The notes can be redeemed, either partially or fully, for cash at Core Scientific’s discretion starting from September 7, 2027, until the 20th trading day before the maturity date. This is contingent on the last reported sale price of Core Scientific’s common stock exceeding 130% of the conversion price for a specified period and meeting certain conditions. The redemption price will include the principal amount of the notes plus any accrued and unpaid interest up to, but not including, the redemption date.
In the event of a “fundamental change” as defined in the notes’ indenture, noteholders can require Core Scientific to repurchase their notes for cash. The repurchase price will be the principal amount plus any accrued and unpaid interest up to, but not including, the repurchase date.

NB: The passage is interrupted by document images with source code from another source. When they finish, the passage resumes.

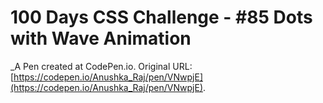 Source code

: # 100 Days CSS Challenge - #85 Dots with Wave Animation
 _A Pen created at CodePen.io. Original URL: [https://codepen.io/Anushka_Raj/pen/VNwpjE](https://codepen.io/Anushka_Raj/pen/VNwpjE).

  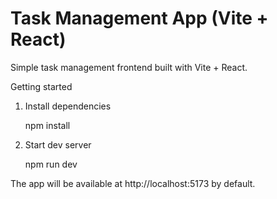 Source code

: # Task Management App (Vite + React)

Simple task management frontend built with Vite + React.

Getting started

1. Install dependencies

   npm install

2. Start dev server

   npm run dev

The app will be available at http://localhost:5173 by default.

Core Scientific expects net proceeds from the offering to be around $386.6 million, or approximately $445.0 million if the initial purchasers fully exercise their option to buy additional notes. After deducting discounts, commissions, and estimated offering expenses, Core Scientific plans to use about $61.2 million to fully repay outstanding loans under its credit and guaranty agreement from January 23, 2024, and approximately $150.0 million to redeem all outstanding senior secured notes due 2028, excluding accrued but unpaid interest. The remaining proceeds will be used for general corporate purposes, including working capital, operating expenses, capital expenditures, acquisitions of complementary businesses, or other securities repurchases.
About Core Scientific
Core Scientific is a leading company in the field of bitcoin mining and digital infrastructure. Founded in 2017, the company has rapidly scaled its operations to become one of the largest bitcoin miners in North America. Core Scientific specializes in developing and managing high-performance computing infrastructure, which is essential for bitcoin mining and other digital innovations. They operate multiple data centers across the United States, including locations in Texas, Georgia, North Carolina, Kentucky, and North Dakota. Their mission is to accelerate digital innovation by providing scalable, efficient, and responsible infrastructure solutions. Core Scientific's expertise in data center design, technology development, and power management allows them to transform energy into high-value compute with superior efficiency.